_Material provided_
^^^^
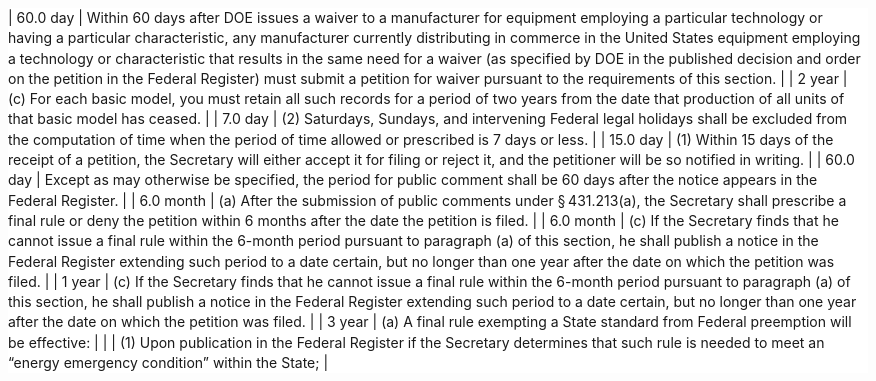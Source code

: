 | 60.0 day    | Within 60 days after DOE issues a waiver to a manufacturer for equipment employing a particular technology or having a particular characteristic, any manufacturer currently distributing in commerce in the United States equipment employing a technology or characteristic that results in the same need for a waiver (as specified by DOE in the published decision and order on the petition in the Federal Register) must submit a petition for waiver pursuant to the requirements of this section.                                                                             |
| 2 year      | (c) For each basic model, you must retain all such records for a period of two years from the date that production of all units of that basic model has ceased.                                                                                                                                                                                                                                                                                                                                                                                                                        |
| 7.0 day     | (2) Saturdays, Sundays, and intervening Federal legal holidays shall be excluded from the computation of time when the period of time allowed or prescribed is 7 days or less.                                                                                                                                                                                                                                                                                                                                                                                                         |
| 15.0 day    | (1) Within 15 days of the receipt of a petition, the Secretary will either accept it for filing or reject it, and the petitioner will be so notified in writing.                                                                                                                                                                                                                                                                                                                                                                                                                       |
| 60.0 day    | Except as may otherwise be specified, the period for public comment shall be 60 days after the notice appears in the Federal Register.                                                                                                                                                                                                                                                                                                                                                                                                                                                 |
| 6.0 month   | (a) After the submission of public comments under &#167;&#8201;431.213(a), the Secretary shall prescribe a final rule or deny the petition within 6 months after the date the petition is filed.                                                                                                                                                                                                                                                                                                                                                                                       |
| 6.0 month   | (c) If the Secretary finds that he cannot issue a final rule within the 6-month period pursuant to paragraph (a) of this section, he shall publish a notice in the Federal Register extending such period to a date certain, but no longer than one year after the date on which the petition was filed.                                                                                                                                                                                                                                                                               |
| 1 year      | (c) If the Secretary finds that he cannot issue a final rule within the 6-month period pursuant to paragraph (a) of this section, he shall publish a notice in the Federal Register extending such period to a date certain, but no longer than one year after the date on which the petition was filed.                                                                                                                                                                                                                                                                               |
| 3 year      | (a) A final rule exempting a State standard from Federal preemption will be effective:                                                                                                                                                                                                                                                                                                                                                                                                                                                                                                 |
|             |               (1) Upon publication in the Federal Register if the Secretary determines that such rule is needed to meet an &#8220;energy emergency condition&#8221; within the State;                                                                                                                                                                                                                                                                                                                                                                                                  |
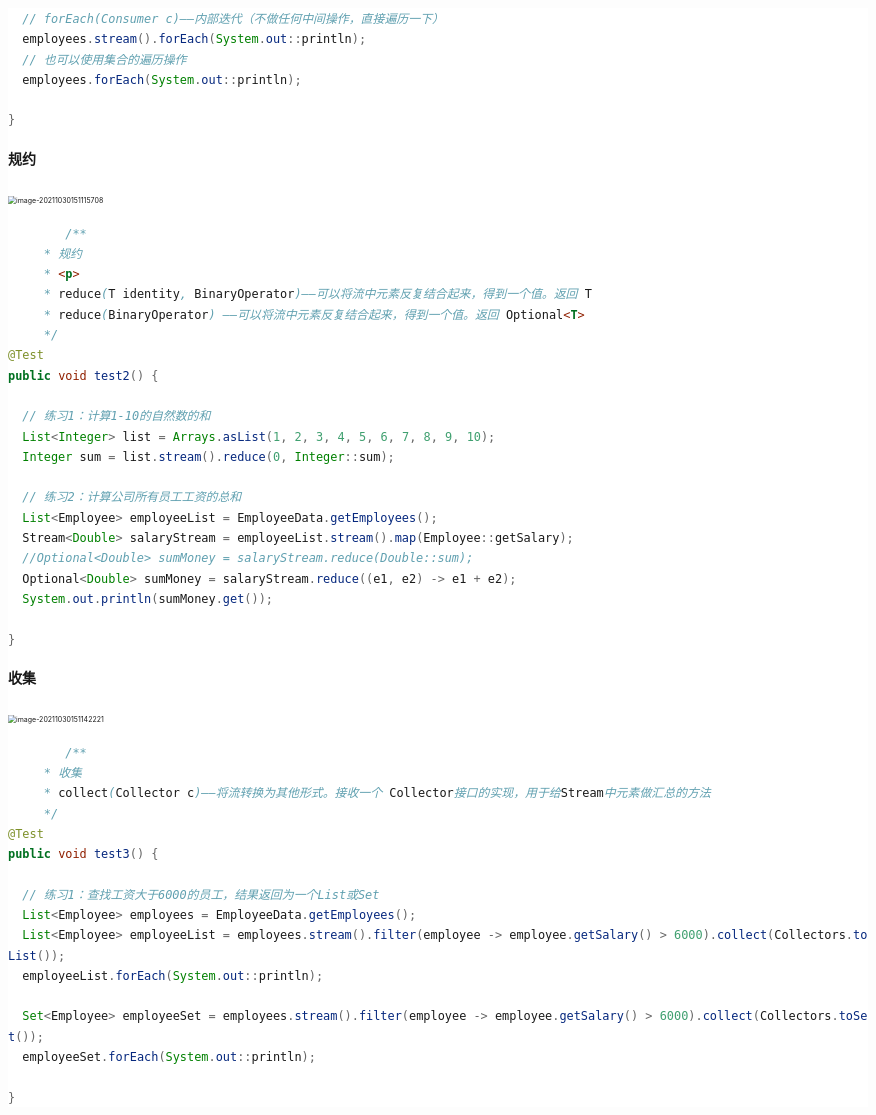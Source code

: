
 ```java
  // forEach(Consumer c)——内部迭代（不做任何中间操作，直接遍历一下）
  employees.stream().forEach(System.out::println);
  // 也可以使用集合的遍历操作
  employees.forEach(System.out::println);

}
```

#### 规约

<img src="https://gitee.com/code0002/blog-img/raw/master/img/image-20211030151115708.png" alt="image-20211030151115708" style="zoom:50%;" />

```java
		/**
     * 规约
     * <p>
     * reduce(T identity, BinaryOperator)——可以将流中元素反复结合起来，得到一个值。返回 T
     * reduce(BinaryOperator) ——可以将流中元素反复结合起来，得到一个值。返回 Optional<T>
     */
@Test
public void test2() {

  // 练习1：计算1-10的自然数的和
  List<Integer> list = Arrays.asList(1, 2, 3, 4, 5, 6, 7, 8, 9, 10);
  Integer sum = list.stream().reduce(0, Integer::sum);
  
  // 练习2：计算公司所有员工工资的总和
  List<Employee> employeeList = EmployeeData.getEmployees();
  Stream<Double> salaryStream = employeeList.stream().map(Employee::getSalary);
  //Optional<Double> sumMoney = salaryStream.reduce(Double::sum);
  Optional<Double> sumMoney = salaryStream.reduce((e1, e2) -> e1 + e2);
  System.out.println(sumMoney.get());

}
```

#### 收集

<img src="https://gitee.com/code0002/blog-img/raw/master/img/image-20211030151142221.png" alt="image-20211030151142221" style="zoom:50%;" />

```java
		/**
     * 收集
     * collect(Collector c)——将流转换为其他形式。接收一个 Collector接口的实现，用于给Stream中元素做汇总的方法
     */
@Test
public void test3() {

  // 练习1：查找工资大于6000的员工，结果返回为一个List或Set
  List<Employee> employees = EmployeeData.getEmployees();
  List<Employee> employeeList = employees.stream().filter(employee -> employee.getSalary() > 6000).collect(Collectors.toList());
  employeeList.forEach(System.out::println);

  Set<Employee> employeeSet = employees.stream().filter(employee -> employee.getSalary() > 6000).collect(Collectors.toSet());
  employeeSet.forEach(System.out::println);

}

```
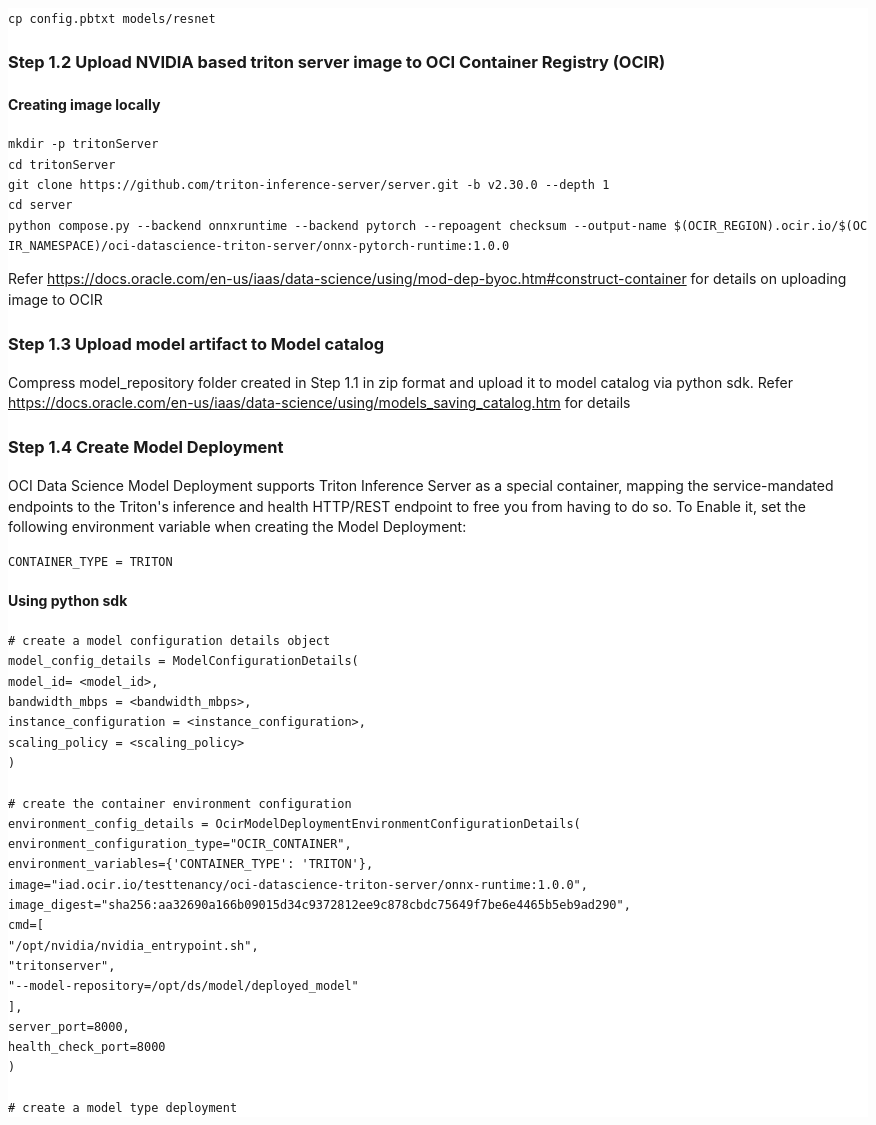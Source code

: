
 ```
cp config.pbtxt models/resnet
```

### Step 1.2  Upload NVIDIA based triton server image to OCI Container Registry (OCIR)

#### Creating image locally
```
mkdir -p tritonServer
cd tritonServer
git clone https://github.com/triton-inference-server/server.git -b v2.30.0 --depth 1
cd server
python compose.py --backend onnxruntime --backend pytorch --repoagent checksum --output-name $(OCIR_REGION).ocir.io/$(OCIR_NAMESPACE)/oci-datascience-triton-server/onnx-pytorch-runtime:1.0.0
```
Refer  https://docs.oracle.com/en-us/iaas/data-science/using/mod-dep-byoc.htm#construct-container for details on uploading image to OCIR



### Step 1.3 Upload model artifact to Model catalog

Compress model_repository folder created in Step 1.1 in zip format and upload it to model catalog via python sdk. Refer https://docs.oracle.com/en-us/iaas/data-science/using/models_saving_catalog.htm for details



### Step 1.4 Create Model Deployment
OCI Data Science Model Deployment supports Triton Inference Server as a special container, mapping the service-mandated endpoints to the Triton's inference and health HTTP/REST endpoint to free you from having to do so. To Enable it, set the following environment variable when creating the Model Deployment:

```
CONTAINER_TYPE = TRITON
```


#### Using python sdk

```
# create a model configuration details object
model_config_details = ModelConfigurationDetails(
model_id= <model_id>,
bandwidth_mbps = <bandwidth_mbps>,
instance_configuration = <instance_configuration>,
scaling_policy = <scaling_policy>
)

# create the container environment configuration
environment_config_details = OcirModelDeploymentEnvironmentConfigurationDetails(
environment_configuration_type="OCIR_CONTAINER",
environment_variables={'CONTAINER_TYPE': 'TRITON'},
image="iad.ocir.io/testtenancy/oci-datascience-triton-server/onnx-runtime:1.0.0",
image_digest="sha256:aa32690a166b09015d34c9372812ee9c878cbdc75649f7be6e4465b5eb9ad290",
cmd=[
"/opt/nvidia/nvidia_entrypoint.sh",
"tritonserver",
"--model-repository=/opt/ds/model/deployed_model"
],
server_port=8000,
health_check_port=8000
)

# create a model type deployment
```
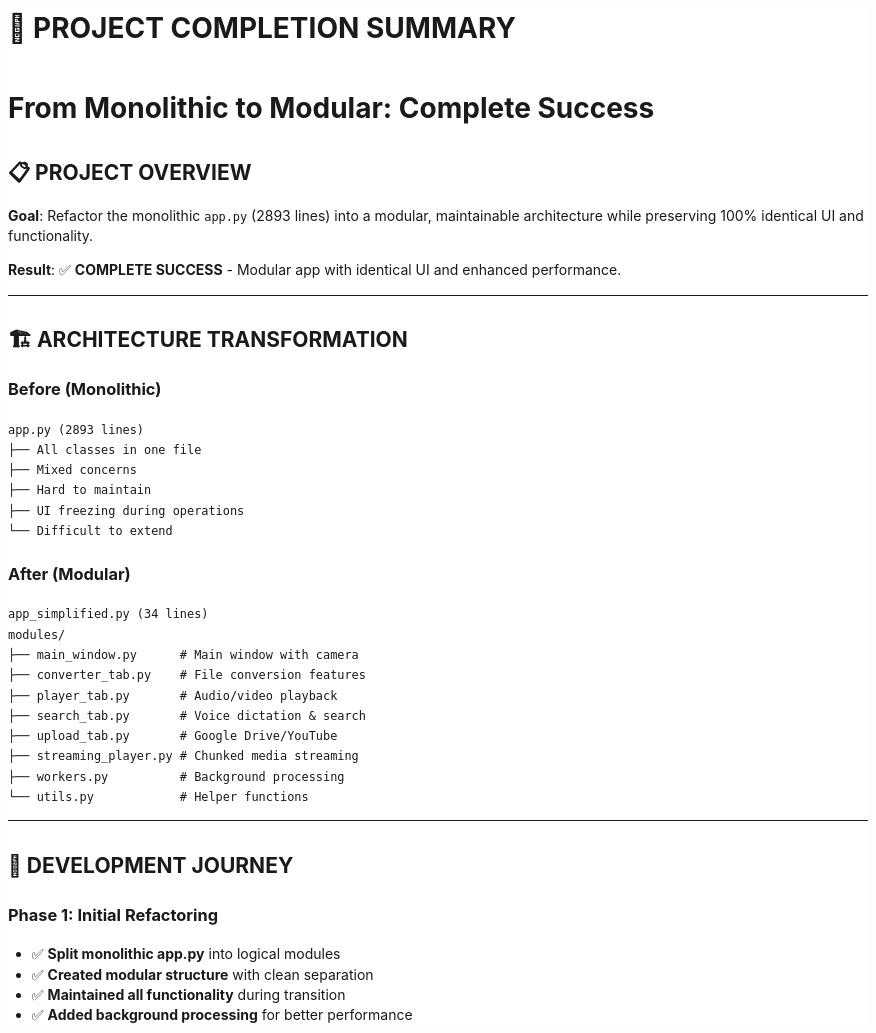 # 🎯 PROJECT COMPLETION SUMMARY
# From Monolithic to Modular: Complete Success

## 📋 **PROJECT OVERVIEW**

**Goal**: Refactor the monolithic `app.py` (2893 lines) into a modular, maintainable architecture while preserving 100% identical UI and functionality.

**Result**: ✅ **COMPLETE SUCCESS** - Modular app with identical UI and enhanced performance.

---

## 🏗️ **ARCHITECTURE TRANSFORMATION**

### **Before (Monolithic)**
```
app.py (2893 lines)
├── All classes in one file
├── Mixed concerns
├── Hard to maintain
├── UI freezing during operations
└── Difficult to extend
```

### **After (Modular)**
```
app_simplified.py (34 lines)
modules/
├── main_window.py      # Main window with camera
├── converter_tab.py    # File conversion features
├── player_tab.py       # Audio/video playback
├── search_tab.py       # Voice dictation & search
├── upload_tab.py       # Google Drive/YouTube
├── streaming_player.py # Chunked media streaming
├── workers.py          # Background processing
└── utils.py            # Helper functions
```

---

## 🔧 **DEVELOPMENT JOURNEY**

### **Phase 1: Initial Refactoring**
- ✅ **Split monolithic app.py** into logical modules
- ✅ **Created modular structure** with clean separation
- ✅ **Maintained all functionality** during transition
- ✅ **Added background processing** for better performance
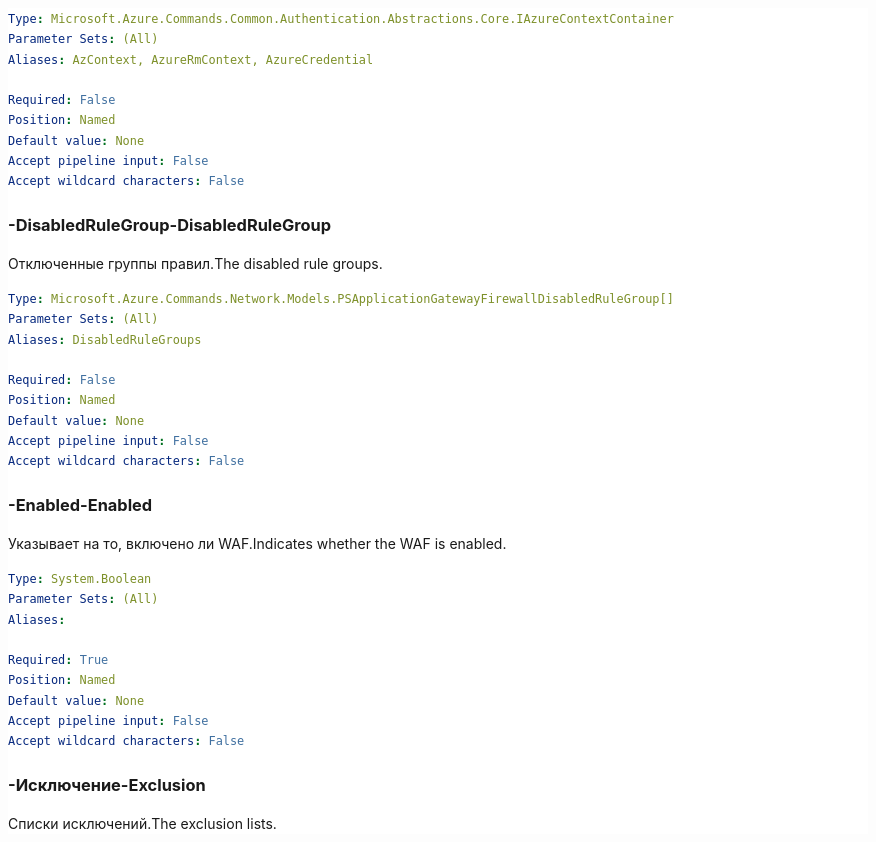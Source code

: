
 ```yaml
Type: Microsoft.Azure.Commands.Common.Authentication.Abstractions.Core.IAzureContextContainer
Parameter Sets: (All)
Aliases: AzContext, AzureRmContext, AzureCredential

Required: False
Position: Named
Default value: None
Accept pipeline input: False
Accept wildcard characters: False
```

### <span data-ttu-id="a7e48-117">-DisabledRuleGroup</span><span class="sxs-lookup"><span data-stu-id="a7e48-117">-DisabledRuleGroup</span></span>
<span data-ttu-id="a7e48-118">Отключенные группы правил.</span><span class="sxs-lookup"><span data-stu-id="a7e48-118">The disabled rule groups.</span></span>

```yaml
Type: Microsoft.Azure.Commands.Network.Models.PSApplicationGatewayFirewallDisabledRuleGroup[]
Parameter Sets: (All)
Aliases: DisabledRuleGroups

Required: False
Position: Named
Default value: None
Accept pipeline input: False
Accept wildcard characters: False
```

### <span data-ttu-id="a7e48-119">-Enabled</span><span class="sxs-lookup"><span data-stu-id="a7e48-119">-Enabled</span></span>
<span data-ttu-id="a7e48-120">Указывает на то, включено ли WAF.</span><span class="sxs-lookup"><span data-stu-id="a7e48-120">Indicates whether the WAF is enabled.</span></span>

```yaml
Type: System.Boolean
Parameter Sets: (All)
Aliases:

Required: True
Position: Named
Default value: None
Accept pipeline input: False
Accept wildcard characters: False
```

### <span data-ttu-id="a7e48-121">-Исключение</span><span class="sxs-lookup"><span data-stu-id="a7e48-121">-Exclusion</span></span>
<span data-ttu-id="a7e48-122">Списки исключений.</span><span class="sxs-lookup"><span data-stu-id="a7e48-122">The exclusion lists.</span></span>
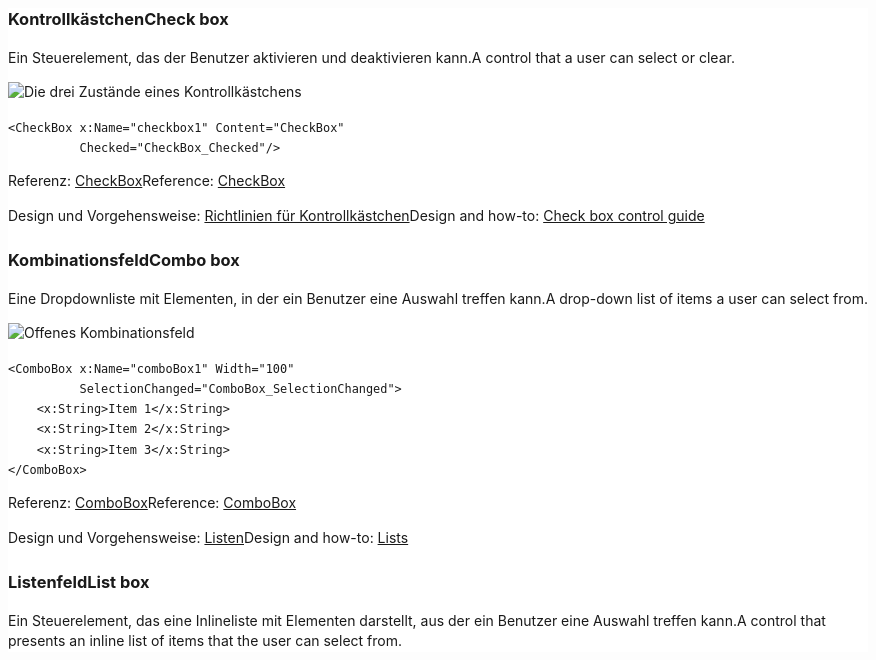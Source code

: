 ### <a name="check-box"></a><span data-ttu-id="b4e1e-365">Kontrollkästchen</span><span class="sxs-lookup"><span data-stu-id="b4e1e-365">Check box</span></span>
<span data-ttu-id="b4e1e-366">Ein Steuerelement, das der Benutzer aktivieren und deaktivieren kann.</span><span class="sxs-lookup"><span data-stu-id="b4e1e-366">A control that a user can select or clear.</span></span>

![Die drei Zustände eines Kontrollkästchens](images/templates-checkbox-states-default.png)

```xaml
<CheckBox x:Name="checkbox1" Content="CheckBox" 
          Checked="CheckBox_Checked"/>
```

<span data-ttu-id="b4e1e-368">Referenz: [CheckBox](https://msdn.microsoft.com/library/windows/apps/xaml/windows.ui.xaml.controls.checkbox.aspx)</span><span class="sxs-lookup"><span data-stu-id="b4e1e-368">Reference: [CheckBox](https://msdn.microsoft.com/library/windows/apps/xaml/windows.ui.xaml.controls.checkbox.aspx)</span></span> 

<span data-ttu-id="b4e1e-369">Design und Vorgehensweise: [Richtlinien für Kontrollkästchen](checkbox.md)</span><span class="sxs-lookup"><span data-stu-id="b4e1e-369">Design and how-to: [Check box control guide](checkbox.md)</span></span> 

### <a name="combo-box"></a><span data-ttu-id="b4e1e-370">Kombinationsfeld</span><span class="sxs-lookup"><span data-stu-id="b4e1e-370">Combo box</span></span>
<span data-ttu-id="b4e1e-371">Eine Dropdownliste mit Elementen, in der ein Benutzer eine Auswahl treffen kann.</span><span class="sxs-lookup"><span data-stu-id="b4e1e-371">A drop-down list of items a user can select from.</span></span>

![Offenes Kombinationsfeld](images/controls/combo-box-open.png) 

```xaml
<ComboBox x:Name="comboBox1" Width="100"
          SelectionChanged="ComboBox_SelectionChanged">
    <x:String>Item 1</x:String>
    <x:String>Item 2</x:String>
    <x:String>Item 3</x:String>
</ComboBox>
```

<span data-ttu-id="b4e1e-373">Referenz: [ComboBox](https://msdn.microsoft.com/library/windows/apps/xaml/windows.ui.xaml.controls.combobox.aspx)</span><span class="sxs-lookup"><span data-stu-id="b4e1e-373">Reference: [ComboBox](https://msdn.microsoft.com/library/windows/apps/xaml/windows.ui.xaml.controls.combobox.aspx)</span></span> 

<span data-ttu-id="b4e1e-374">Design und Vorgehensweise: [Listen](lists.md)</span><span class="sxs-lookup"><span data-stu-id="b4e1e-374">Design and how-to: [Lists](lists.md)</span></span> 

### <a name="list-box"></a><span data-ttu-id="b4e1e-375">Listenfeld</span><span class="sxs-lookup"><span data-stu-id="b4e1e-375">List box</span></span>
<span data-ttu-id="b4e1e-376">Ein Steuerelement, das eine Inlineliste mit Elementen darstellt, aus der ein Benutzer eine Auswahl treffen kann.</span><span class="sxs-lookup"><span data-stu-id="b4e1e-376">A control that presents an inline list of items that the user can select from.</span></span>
^^^^
_Task to complete_
Write out exactly the lines that run from the top of the listing above to the line containing "Within 60 days", both ends included. Omit every picture.

_Answer to the exercise_
Source code

: | 60.0 day    | Within 60 days after DOE issues a waiver to a manufacturer for equipment employing a particular technology or having a particular characteristic, any manufacturer currently distributing in commerce in the United States equipment employing a technology or characteristic that results in the same need for a waiver (as specified by DOE in the published decision and order on the petition in the Federal Register) must submit a petition for waiver pursuant to the requirements of this section.                                                                             |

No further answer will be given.